Problem: Give back all the entries below. Omit none of them.

Source data:
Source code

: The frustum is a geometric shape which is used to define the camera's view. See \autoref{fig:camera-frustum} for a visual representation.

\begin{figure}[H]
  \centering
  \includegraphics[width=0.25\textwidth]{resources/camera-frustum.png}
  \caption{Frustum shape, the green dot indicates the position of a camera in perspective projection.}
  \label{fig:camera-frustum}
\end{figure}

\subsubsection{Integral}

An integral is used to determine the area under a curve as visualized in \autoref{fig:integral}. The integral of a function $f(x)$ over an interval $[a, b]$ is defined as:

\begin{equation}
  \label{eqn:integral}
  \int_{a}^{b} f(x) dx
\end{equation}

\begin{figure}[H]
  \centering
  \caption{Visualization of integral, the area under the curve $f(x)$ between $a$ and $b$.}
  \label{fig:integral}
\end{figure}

Output:
Source code

: The frustum is a geometric shape which is used to define the camera's view. See \autoref{fig:camera-frustum} for a visual representation.

\begin{figure}[H]
  \centering
  \includegraphics[width=0.25\textwidth]{resources/camera-frustum.png}
  \caption{Frustum shape, the green dot indicates the position of a camera in perspective projection.}
  \label{fig:camera-frustum}
\end{figure}

\subsubsection{Integral}

An integral is used to determine the area under a curve as visualized in \autoref{fig:integral}. The integral of a function $f(x)$ over an interval $[a, b]$ is defined as:

\begin{equation}
  \label{eqn:integral}
  \int_{a}^{b} f(x) dx
\end{equation}

\begin{figure}[H]
  \centering
  \caption{Visualization of integral, the area under the curve $f(x)$ between $a$ and $b$.}
  \label{fig:integral}
\end{figure}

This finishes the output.